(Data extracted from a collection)

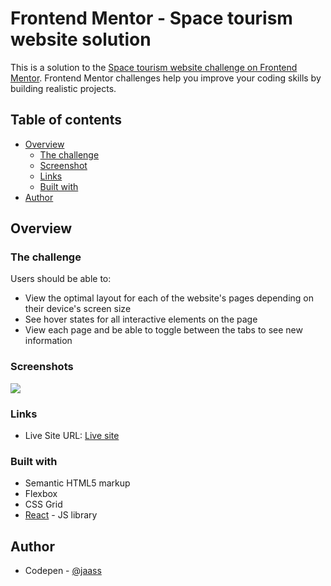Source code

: # Frontend Mentor - Space tourism website solution

This is a solution to the [Space tourism website challenge on Frontend Mentor](https://www.frontendmentor.io/challenges/space-tourism-multipage-website-gRWj1URZ3). Frontend Mentor challenges help you improve your coding skills by building realistic projects. 

## Table of contents

- [Overview](#overview)
  - [The challenge](#the-challenge)
  - [Screenshot](#screenshot)
  - [Links](#links)
  - [Built with](#built-with)
- [Author](#author)

## Overview

### The challenge

Users should be able to:

- View the optimal layout for each of the website's pages depending on their device's screen size
- See hover states for all interactive elements on the page
- View each page and be able to toggle between the tabs to see new information

### Screenshots

![](https://snipboard.io/Ze0t8u.jpg)

### Links

- Live Site URL: [Live site](https://jaasc.github.io/space-tourism/)

### Built with

- Semantic HTML5 markup
- Flexbox
- CSS Grid
- [React](https://reactjs.org/) - JS library

## Author

- Codepen - [@jaass](https://codepen.io/jaass)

■ **TO DO**: Give the data again word for word, without images.

■ **ANSWER BOX**:
Source code

: # Frontend Mentor - Space tourism website solution

This is a solution to the [Space tourism website challenge on Frontend Mentor](https://www.frontendmentor.io/challenges/space-tourism-multipage-website-gRWj1URZ3). Frontend Mentor challenges help you improve your coding skills by building realistic projects. 

## Table of contents

- [Overview](#overview)
  - [The challenge](#the-challenge)
  - [Screenshot](#screenshot)
  - [Links](#links)
  - [Built with](#built-with)
- [Author](#author)

## Overview

### The challenge

Users should be able to:

- View the optimal layout for each of the website's pages depending on their device's screen size
- See hover states for all interactive elements on the page
- View each page and be able to toggle between the tabs to see new information

### Screenshots

![](https://snipboard.io/Ze0t8u.jpg)

### Links

- Live Site URL: [Live site](https://jaasc.github.io/space-tourism/)

### Built with

- Semantic HTML5 markup
- Flexbox
- CSS Grid
- [React](https://reactjs.org/) - JS library

## Author

- Codepen - [@jaass](https://codepen.io/jaass)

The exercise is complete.